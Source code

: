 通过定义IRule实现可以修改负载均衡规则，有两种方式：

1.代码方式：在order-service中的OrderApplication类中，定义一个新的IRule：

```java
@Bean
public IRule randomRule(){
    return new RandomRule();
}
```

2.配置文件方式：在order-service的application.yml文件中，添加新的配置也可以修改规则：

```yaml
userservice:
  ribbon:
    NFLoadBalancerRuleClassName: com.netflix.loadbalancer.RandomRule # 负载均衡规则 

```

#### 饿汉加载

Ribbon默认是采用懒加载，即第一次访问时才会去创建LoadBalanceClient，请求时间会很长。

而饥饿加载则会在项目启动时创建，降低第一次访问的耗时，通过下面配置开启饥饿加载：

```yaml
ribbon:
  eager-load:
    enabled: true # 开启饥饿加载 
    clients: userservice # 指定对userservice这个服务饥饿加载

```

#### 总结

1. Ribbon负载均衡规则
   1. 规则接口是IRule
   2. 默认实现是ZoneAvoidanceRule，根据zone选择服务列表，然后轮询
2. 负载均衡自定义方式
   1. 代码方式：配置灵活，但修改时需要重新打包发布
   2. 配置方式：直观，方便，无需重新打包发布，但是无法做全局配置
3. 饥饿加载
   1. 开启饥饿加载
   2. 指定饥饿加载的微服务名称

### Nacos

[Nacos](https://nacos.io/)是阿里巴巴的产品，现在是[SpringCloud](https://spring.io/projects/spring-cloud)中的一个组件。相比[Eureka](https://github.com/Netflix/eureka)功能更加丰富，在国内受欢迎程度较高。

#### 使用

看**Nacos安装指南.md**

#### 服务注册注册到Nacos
· · · · · · ·
Each line of the data that holds the word "代码方式" should be copied.

» **Response**
1.代码方式：在order-service中的OrderApplication类中，定义一个新的IRule：
   1. 代码方式：配置灵活，但修改时需要重新打包发布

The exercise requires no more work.